Ma l'accordo è stato firmato solo dalla Federazione dei medici di medicina generale (Fimmg) e non dalle altre sigle sindacali che contestano la "mancata garanzia della sicurezza di cittadini e operatori".

L'intesa è stata raggiunta sulla parte economica che prevede 18 euro al professionista per ogni tampone fatto nel suo studio e 12 euro se il tampone viene somministrato in una struttura della Asl. Il costo dei tamponi sarà interamente a carico dello Stato e non dei pazienti e ai medici verranno forniti dispositivi di sicurezza da indossare ogni volta che entreranno in contatto con un caso sospetto.

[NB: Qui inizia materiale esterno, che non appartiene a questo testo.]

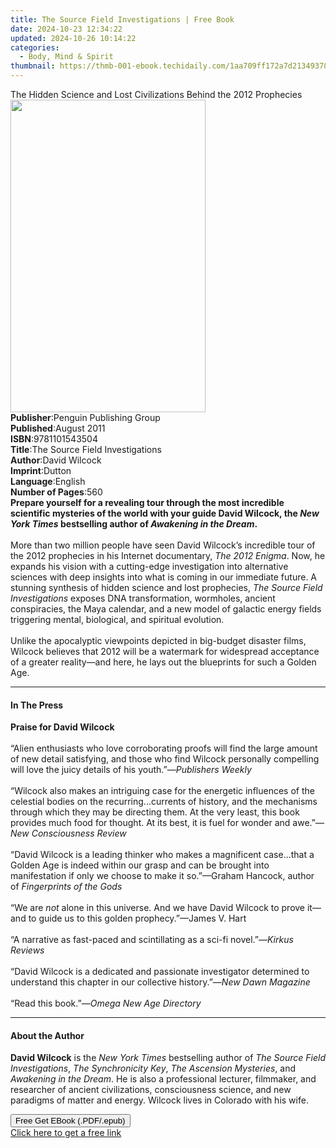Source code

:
 ```yaml
---
title: The Source Field Investigations | Free Book
date: 2024-10-23 12:34:22
updated: 2024-10-26 10:14:22
categories:
  - Body, Mind & Spirit
thumbnail: https://thmb-001-ebook.techidaily.com/1aa709ff172a7d21349378b9525217cfcb22ccd87e7011dca15b6699fd3dcaec.jpg
---
```

<main id="book-container">
  <div class="flex flex-col">
    <div class="book-brief flex-1 py-6 px-4 sm:p-6 md:py-10 md:px-8">
      <!-- brief-->
      <div class="book-brief-main">
        The Hidden Science and Lost Civilizations Behind the 2012 Prophecies
      </div>
    </div>
    <div
      class="book-meta-info flex-1 grid gap-4 col-start-1 col-end-3 row-start-1 sm:mb-6 sm:grid-cols-4 lg:gap-6 lg:col-start-2 lg:row-end-6 lg:row-span-6 lg:mb-0"
    >
      <div
        class="book-meta-info-left place-content-center mt-4 p-4 text-sm leading-6 col-start-2 col-span-2 dark:text-slate-400"
      >
        <img
          class="w-full h-500 object-cover rounded-lg sm:h-255 sm:col-span-2 lg:col-span-full"
          src="https://img-001-ebook.techidaily.com/8cc80ea378c53ea341f6228493dcec2e971c3e3592db04e42c3f6a3947994afb.jpg"
          alt=""
          width="312"
          height="500"
        />
      </div>
      <div
        class="book-meta-info-right mt-2 col-start-1 row-start-2 col-span-3 self-center"
      >
        <!-- meta data  -->
        <div class="flex flex-col px-4 md:px-8">
          <div class="flex-1">
            <strong>Publisher</strong>:<span class="px-2"
              >Penguin Publishing Group</span
            >
          </div>
          <div class="flex-1">
            <strong>Published</strong>:<span class="px-2">August 2011</span>
          </div>
          <div class="flex-1">
            <strong>ISBN</strong>:<span class="px-2">9781101543504</span>
          </div>
          <div class="flex-1">
            <strong>Title</strong>:<span class="px-2"
              >The Source Field Investigations</span
            >
          </div>
          <div class="flex-1">
            <strong>Author</strong>:<span class="px-2">David Wilcock</span>
          </div>
          <div class="flex-1">
            <strong>Imprint</strong>:<span class="px-2">Dutton</span>
          </div>
          <div class="flex-1">
            <strong>Language</strong>:<span class="px-2">English</span>
          </div>
          <div class="flex-1">
            <strong>Number of Pages</strong>:<span class="px-2">560</span>
          </div>
        </div>
      </div>
    </div>
    <div class="book-description flex-1 py-6 px-4 sm:p-6 md:py-10 md:px-8">
      <div class="book-description-main">
        <div accordion-content="" id="description">
          <b
            >Prepare yourself for a revealing tour through the most incredible
            scientific mysteries of the world with your guide David Wilcock, the
            <i>New York Times</i> bestselling author of
            <i>Awakening in the Dream</i>.</b
          ><br /><br />
          More than two million people have seen David Wilcock’s incredible tour
          of the 2012 prophecies in his Internet documentary,
          <i>The 2012 Enigma</i>.&nbsp;Now, he expands his vision with a
          cutting-edge investigation into alternative sciences with deep
          insights into what is coming in our immediate future. A stunning
          synthesis of hidden science and lost prophecies,
          <i>The Source Field Investigations</i> exposes DNA transformation,
          wormholes, ancient conspiracies, the Maya calendar, and a new model of
          galactic energy fields triggering mental, biological, and spiritual
          evolution. <br /><br />Unlike the apocalyptic viewpoints depicted in
          big-budget disaster films, Wilcock believes that 2012 will be a
          watermark for widespread acceptance of a greater reality—and here, he
          lays out the blueprints for such a Golden Age.
        </div>
        <div class="accordion-fader"></div>
      </div>
    </div>
    <div class="book-excerpts flex-1 py-6 px-4 sm:p-6 md:py-10 md:px-8">
      <!-- excerpts-->
      <div class="book-excerpts-main">
        <hr />
        <h4 class="placeholder placeholder-heading">
          <span>In The Press</span>
        </h4>
        <p>
          <b>Praise for&nbsp;David Wilcock<br /><br /></b>“Alien enthusiasts who
          love corroborating proofs will find the large amount of new detail
          satisfying, and those who find Wilcock personally compelling will love
          the juicy details of his youth.”—<i>Publishers Weekly</i
          ><br /><br />“Wilcock also makes an intriguing case for the energetic
          influences of the celestial bodies on the recurring...currents of
          history, and the mechanisms through which they may be directing them.
          At the very least, this book provides much food for thought. At its
          best, it is fuel for wonder and awe.”—<i>New Consciousness Review</i
          ><br /><br />“David Wilcock is a leading thinker who makes a
          magnificent case...that a Golden Age is indeed within our grasp and
          can be brought into manifestation if only we choose to make it
          so.”—Graham Hancock, author of&nbsp;<i
            >Fingerprints of the Gods<br /></i
          ><br />“We are&nbsp;<i>not&nbsp;</i>alone in this universe. And we
          have David Wilcock to prove it—and to guide us to this golden
          prophecy.”—James V. Hart<br /><br />“A narrative as fast-paced and
          scintillating as a sci-fi novel.”—<i>Kirkus Reviews&nbsp;</i
          ><br /><br />“David Wilcock is a dedicated and passionate investigator
          determined to understand this chapter in our collective history.”—<i
            >New Dawn Magazine<br /></i
          ><br />“Read this book.”—<i>Omega New Age Directory</i>
        </p>
      </div>
    </div>
    <div class="book-about-author flex-1 py-6 px-4 sm:p-6 md:py-10 md:px-8">
      <!-- about author-->
      <div class="book-main-author-main">
        <hr />
        <h4 class="placeholder placeholder-heading">
          <span>About the Author</span>
        </h4>
        <p>
          <b>David Wilcock</b> is the <i>New York Times</i> bestselling author
          of <i>The Source Field Investigations</i>,
          <i>The Synchronicity Key</i>, <i>The Ascension Mysteries</i>, and
          <i>Awakening in the Dream</i>. He is also a professional lecturer,
          filmmaker, and researcher of ancient civilizations, consciousness
          science, and new paradigms of matter and energy. Wilcock lives in
          Colorado with his wife.
        </p>
      </div>
    </div>
    <div class="book-free-get flex-1 py-6 px-4 sm:p-6 md:py-10 md:px-8">
      <button
        id="btn-free-get"
        class="bg-blue-500 hover:bg-blue-700 text-white font-bold py-2 px-4 rounded"
      >
        Free Get EBook (.PDF/.epub)
      </button>
      <div id="countdown-display" class="px-2 text-lg mt-2"></div>
      <a
        id="free-link"
        class="hidden bg-blue-500 hover:bg-blue-700 text-white font-bold py-2 px-4 rounded"
        href="https://www.ebooks.com/en-us/book/714286/the-source-field-investigations/david-wilcock/"
        target="_blank"
        >Click here to get a free link</a
      >
    </div>
    <script>
      let countdownTime = 0;
      let countdownInterval = null;
      document
        .getElementById('btn-free-get')
        .addEventListener('click', startCountdown);
      function startCountdown() {
        countdownTime = new Date().getTime() + 60000 * 3;
        countdownInterval = setInterval(updateCountdown, 1000);
        document.getElementById('btn-free-get').disabled = true;
        document
          .getElementById('btn-free-get')
          .classList.add('bg-gray-500', 'cursor-not-allowed');
      }
      function updateCountdown() {
        let currentTime = new Date().getTime();
        let timeLeft = countdownTime - currentTime;
        let secondsLeft = Math.floor(timeLeft / 1000);
        document.getElementById('countdown-display').innerHTML =
          `Remaining time: ${secondsLeft} seconds.`;
        if (secondsLeft <= 0) {
          clearInterval(countdownInterval);
          document.getElementById('btn-free-get').classList.add('hidden');
          document.getElementById('free-link').classList.remove('hidden');
          document.getElementById('countdown-display').innerHTML = '';
        }
      }
    </script>
  </div>
</main>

Il pomo della discordia sta nell'obbligatorietà. I medici infatti hanno l'obbligo di eseguire i tamponi, mentre non tutti i camici bianchi sono disponibili e i sindacati avevano chiesto la volontarietà.

Sull'argomento interviene anche il presidente della Fondazione Gimbe, Nino Cartabellotta: "Al di là della effettiva disponibilità dei tamponi rapidi, diverse difficoltà ostacolano il loro immediato utilizzo negli ambulatori di medici e pediatri di famiglia, spesso strutturalmente inadeguati a garantire percorsi dedicati per sospetti casi COVID. Peraltro è necessario un adeguato training dei professionisti coinvolti nell'esecuzione dei test, perché la probabilità di risultati falsamente negativi al tampone aumenta in mani non esperte".